Aber eben auch einige Tage ohne Umarmungen, die so sehr aufs Gurgeli drücken, dass ich nicht mehr atmen kann, ohne feuchte Küsse, ohne lustige Wortkreationen und Versprecher, ohne kleine Händchen, die im Schlaf nach mir greifen, ohne Giggeln, bis wir kaum noch atmen können.

Diese Ambivalenz bringt das Muttersein für mich auf den Punkt. Ich wünsche mir Zeit ohne meine Familie und gleichzeitig fällt es mir nicht leicht, diese einzufordern, möglich zu machen und – am schwierigsten – diese auch zu geniessen.

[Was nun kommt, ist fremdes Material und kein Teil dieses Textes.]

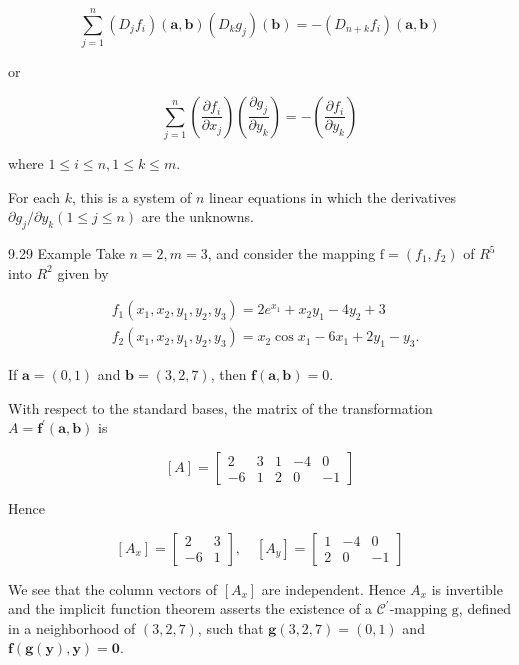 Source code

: \documentclass[10pt]{article}
\begin{document}
$$
\sum_{j=1}^{n}\left(D_{j} f_{i}\right)(\mathbf{a}, \mathbf{b})\left(D_{k} g_{j}\right)(\mathbf{b})=-\left(D_{n+k} f_{i}\right)(\mathbf{a}, \mathbf{b})
$$

or

$$
\sum_{j=1}^{n}\left(\frac{\partial f_{i}}{\partial x_{j}}\right)\left(\frac{\partial g_{j}}{\partial y_{k}}\right)=-\left(\frac{\partial f_{i}}{\partial y_{k}}\right)
$$

where $1 \leq i \leq n, 1 \leq k \leq m$.

For each $k$, this is a system of $n$ linear equations in which the derivatives $\partial g_{j} / \partial y_{k}(1 \leq j \leq n)$ are the unknowns.

9.29 Example Take $n=2, m=3$, and consider the mapping $\mathrm{f}=\left(f_{1}, f_{2}\right)$ of $R^{5}$ into $R^{2}$ given by

$$
\begin{aligned}
& f_{1}\left(x_{1}, x_{2}, y_{1}, y_{2}, y_{3}\right)=2 e^{x_{1}}+x_{2} y_{1}-4 y_{2}+3 \\
& f_{2}\left(x_{1}, x_{2}, y_{1}, y_{2}, y_{3}\right)=x_{2} \cos x_{1}-6 x_{1}+2 y_{1}-y_{3} .
\end{aligned}
$$

If $\mathbf{a}=(0,1)$ and $\mathbf{b}=(3,2,7)$, then $\mathbf{f}(\mathbf{a}, \mathbf{b})=0$.

With respect to the standard bases, the matrix of the transformation $A=\mathbf{f}^{\prime}(\mathbf{a}, \mathbf{b})$ is

$$
[A]=\left[\begin{array}{rrrrr}
2 & 3 & 1 & -4 & 0 \\
-6 & 1 & 2 & 0 & -1
\end{array}\right]
$$

Hence

$$
\left[A_{x}\right]=\left[\begin{array}{rr}
2 & 3 \\
-6 & 1
\end{array}\right], \quad\left[A_{y}\right]=\left[\begin{array}{rrr}
1 & -4 & 0 \\
2 & 0 & -1
\end{array}\right]
$$

We see that the column vectors of $\left[A_{x}\right]$ are independent. Hence $A_{x}$ is invertible and the implicit function theorem asserts the existence of a $\mathscr{C}^{\prime}$-mapping $\mathrm{g}$, defined in a neighborhood of $(3,2,7)$, such that $\mathbf{g}(3,2,7)=(0,1)$ and $\mathbf{f}(\mathbf{g}(\mathbf{y}), \mathbf{y})=\mathbf{0}$.
\end{document}
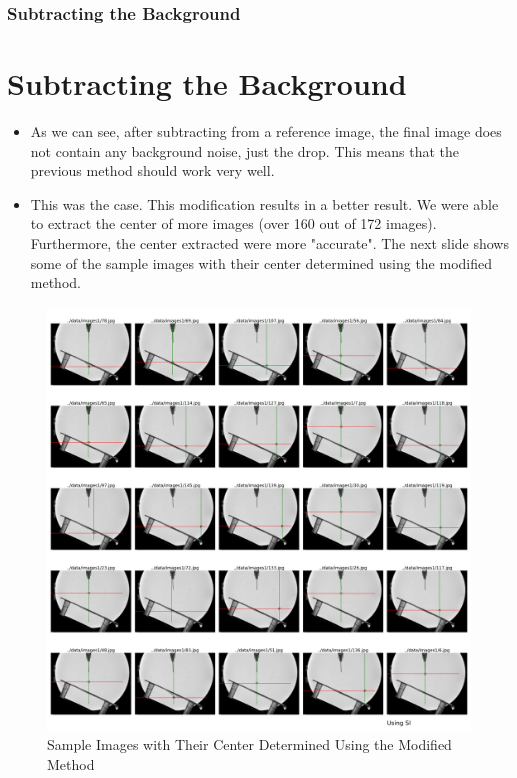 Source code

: \documentclass{beamer}
\begin{document}
\begin{frame}
    \frametitle{Subtracting the Background}
    \section{Subtracting the Background}
    \begin{itemize}
        \item <1->  As we can see, after subtracting from a reference image, the final image does not contain any background noise, just the drop. This means that the previous method should work very well.
        \item <2-> This was the case. This modification results in a better result. We were able to extract the center of more images (over 160 out of 172 images). Furthermore, the center extracted were more "accurate". The next slide shows some of the sample images with their center determined using the modified method.
    \end{itemize}
\end{frame}
\begin{frame}
    \begin{figure}
        \centering
        \includegraphics[scale=0.10]{using_si.png}
        \caption{Sample Images with Their Center Determined Using the Modified Method}
    \end{figure}
\end{frame}
\end{document}
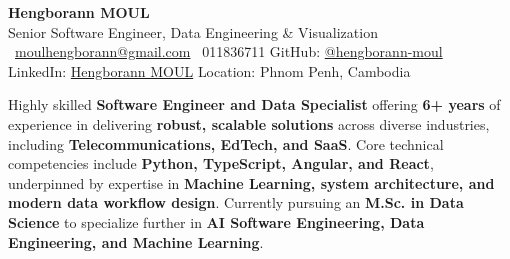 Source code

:\documentclass[11pt,a4paper]{article}
\begin{document}

{\Huge\bfseries Hengborann MOUL}\\[4pt]
{\large\color{accentblue} Senior Software Engineer, Data Engineering \& Visualization}\\[6pt]
\small
\Letter\ \href{mailto:moulhengborann@gmail.com}{moulhengborann@gmail.com}\quad
\Telefon\ 011836711\quad
\textsf{GitHub:} \href{https://github.com/hengborann-moul}{@hengborann-moul}\quad
\\\textsf{LinkedIn:} \href{https://www.linkedin.com/in/hengborann-moul}{Hengborann MOUL}\quad
\textsf{Location:} Phnom Penh, Cambodia

\vspace{10pt}
\noindent Highly skilled \textbf{Software Engineer and Data Specialist} offering \textbf{6+ years} of experience in delivering \textbf{robust, scalable solutions} across diverse industries, including \textbf{Telecommunications, EdTech, and SaaS}. Core technical competencies include \textbf{Python, TypeScript, Angular, and React}, underpinned by expertise in \textbf{Machine Learning, system architecture, and modern data workflow design}. Currently pursuing an \textbf{M.Sc. in Data Science} to specialize further in \textbf{AI Software Engineering, Data Engineering, and Machine Learning}.

\vspace{6pt}

\setlength{\columnsep}{1.2em}
\end{document}
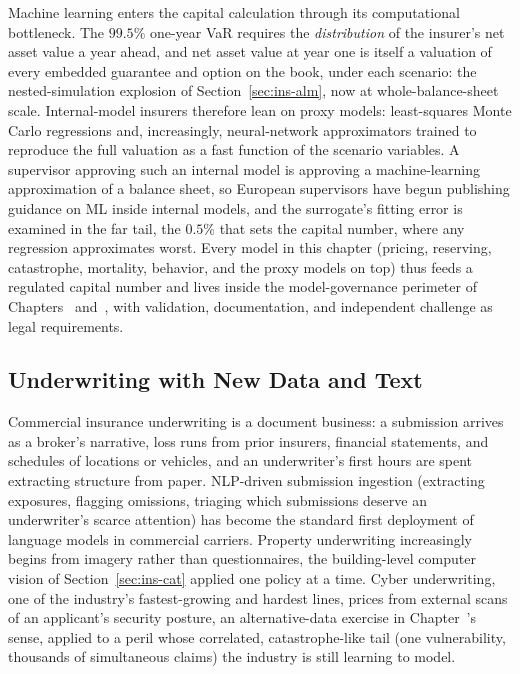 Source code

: \documentclass[../ai_in_finance]{subfiles}
\begin{document}
Machine learning enters the capital calculation through its computational bottleneck. The $99.5\%$ one-year VaR requires the \emph{distribution} of the insurer's net asset value a year ahead, and net asset value at year one is itself a valuation of every embedded guarantee and option on the book, under each scenario: the nested-simulation explosion of Section~\ref{sec:ins-alm}, now at whole-balance-sheet scale. Internal-model insurers therefore lean on proxy models: least-squares Monte Carlo regressions and, increasingly, neural-network approximators trained to reproduce the full valuation as a fast function of the scenario variables. A supervisor approving such an internal model is approving a machine-learning approximation of a balance sheet, so European supervisors have begun publishing guidance on ML inside internal models, and the surrogate's fitting error is examined in the far tail, the $0.5\%$ that sets the capital number, where any regression approximates worst. Every model in this chapter (pricing, reserving, catastrophe, mortality, behavior, and the proxy models on top) thus feeds a regulated capital number and lives inside the model-governance perimeter of Chapters~ and~, with validation, documentation, and independent challenge as legal requirements.

\subsection{Underwriting with New Data and Text}
\label{sec:ins-underwriting}

Commercial insurance underwriting is a document business: a submission arrives as a broker's narrative, loss runs from prior insurers, financial statements, and schedules of locations or vehicles, and an underwriter's first hours are spent extracting structure from paper. NLP-driven submission ingestion (extracting exposures, flagging omissions, triaging which submissions deserve an underwriter's scarce attention) has become the standard first deployment of language models in commercial carriers. Property underwriting increasingly begins from imagery rather than questionnaires, the building-level computer vision of Section~\ref{sec:ins-cat} applied one policy at a time. Cyber underwriting, one of the industry's fastest-growing and hardest lines, prices from external scans of an applicant's security posture, an alternative-data exercise in Chapter~'s sense, applied to a peril whose correlated, catastrophe-like tail (one vulnerability, thousands of simultaneous claims) the industry is still learning to model.
\end{document}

Diesmal ist es mir während meiner Abwesenheit oft gelungen. Ich genoss es, ungestört zu arbeiten und zu essen, zelebrierte die Momente, in denen ich sagte: «Ach komm, wir nehmen noch eins» und bis um vier Uhr morgens tanzte, weil ich wusste, ich würde ungestört schlafen. Ich liebte es, einfach wieder mal mit mir zu sein.

Ich hatte ein schlechtes Gewissen, weil ich mich erholte

Aber genau in einem solchen Moment bin ich ins Straucheln gekommen. Nach sehr anstrengenden, vollen Tagen hatte ich plötzlich einen ganzen Nachmittag lang frei.

Es regnete und ich trank Tee, lag auf dem Sofa, konnte endlich mal nichts tun – und habe es fast nicht ausgehalten! Ich bin es schlicht nicht mehr gewohnt, länger als wenige Minuten nichts zu tun.

Ich hatte ein schlechtes Gewissen, weil ich mich erholte, während mein Mann sich tagelang allein um die Kinder kümmerte. Und ich vermisste meine Familie so sehr, dass es sich anfühlte, als sei ich in der Mitte auseinandergebrochen.

Aber es war auch ein schönes Gefühl, sich nach ihnen zu sehnen und mich so sehr auf das Wiedersehen zu freuen.

Und dann haben mich die Kinder am Flughafen abgeholt, ich habe vor Freude geweint und kurz darauf schrie meine Tochter, weil ich ihr im Auto die Socken mehrfach nicht richtig angezogen habe.

Ich war glücklich. Ich hatte Zeit für mich gehabt. Jetzt war ich wieder zu Hause und es war alles wie immer.